Meloncholy Morning

The days of summer are leaving me, and leaving me lonely, and making me wish for just one more day, just another day longer. Summer hasn’t left completely but I am the jealous lover that can see the waning of his desires. I can see his gaze scanning the other side of the world for something else, and I can feel his heat cooling as he moves slowly away. There’s no way for me to stop his golden chariot from its escape across the horizon. I know one day he will come back when his wandering ways makes him repentent, and sorry for leaving me so coldly.

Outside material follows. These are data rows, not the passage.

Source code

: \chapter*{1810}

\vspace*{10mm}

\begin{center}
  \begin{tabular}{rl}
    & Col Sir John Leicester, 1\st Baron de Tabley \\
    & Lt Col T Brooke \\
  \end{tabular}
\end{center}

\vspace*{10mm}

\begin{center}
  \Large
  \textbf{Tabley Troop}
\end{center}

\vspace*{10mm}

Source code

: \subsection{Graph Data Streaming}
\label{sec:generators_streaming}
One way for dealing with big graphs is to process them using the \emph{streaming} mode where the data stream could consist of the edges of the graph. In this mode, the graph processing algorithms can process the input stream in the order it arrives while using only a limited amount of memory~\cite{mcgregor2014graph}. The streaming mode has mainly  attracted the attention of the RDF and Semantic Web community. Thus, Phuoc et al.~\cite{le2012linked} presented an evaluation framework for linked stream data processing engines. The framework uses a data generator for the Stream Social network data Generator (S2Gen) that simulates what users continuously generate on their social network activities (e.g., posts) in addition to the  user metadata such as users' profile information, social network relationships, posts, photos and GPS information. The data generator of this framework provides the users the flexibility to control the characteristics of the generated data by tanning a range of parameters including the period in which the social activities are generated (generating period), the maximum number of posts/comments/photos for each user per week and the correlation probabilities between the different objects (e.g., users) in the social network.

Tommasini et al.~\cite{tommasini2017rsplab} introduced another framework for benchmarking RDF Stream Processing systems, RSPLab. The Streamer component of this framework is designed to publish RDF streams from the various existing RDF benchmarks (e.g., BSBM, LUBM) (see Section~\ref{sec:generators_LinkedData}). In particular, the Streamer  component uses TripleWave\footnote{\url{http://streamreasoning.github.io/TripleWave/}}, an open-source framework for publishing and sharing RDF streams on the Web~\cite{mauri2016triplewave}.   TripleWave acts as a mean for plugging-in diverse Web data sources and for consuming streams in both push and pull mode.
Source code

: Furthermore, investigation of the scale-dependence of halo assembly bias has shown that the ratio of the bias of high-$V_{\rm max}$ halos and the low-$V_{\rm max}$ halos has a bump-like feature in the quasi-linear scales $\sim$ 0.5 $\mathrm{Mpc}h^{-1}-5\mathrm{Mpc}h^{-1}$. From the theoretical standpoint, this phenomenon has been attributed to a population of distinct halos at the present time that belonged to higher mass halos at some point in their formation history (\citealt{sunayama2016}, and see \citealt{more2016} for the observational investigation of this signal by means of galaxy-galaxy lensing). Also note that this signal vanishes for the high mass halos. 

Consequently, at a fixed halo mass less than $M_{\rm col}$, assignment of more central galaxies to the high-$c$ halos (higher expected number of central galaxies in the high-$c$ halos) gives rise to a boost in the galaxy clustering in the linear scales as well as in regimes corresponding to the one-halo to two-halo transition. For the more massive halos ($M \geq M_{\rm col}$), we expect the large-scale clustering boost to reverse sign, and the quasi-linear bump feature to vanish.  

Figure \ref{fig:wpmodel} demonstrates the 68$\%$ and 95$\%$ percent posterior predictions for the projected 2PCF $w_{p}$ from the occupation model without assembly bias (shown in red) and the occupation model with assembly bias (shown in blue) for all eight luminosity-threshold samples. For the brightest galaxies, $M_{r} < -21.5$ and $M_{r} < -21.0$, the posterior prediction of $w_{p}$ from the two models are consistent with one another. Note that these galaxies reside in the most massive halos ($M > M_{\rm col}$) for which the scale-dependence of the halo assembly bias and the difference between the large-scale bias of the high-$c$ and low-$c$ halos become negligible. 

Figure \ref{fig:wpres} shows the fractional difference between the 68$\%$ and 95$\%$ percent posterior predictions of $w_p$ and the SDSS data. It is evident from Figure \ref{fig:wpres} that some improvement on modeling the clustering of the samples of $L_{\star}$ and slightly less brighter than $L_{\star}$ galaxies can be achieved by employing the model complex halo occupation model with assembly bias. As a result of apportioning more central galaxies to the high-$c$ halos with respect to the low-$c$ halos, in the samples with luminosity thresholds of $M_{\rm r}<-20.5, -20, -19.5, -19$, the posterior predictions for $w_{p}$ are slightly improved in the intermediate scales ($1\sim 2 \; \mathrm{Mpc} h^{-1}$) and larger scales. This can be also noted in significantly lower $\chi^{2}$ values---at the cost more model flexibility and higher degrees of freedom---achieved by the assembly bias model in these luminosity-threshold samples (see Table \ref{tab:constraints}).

No, he hasn’t left yet. There is still some warmth left to my days. He still smiles his golden rays my way. I can still feel his heat burn my skin but it doesn’t burn with the same passion as before. He wakes up later and later each morning with hardly a hello. Slows to warm the day, and then leaves me to set to bed earlier and earlier each night. I can’t muster the joy to enjoy my last few days of sunshine, fresh air, and bliss. There’s no joy in a lingering good-bye. Visions of days to come chill my bones, dampen my remaining happiness, and lay my love dormit.

When he comes back he will be sorry for what he has done to me. When he comes he will see me older, not the young blossom of life that spend days basking in the sun with him. He will see what his callous leaving has done to me, because the woman that he comes back to will be a bittered, ashen, dry wrath. I am almost destroyed with grief, but I will take him back because he always comes back bringing flowers – the delicate coaxing of Narcissus. After the flowers, he promises: he promises birds, little bunnies, warm, loving days again, days in the garden again. And he promises to stay longer, he tells me he’s sorry for his ever leaving, and he promises to banish winter forever. And I am the lover that adores him, and foolishly believes.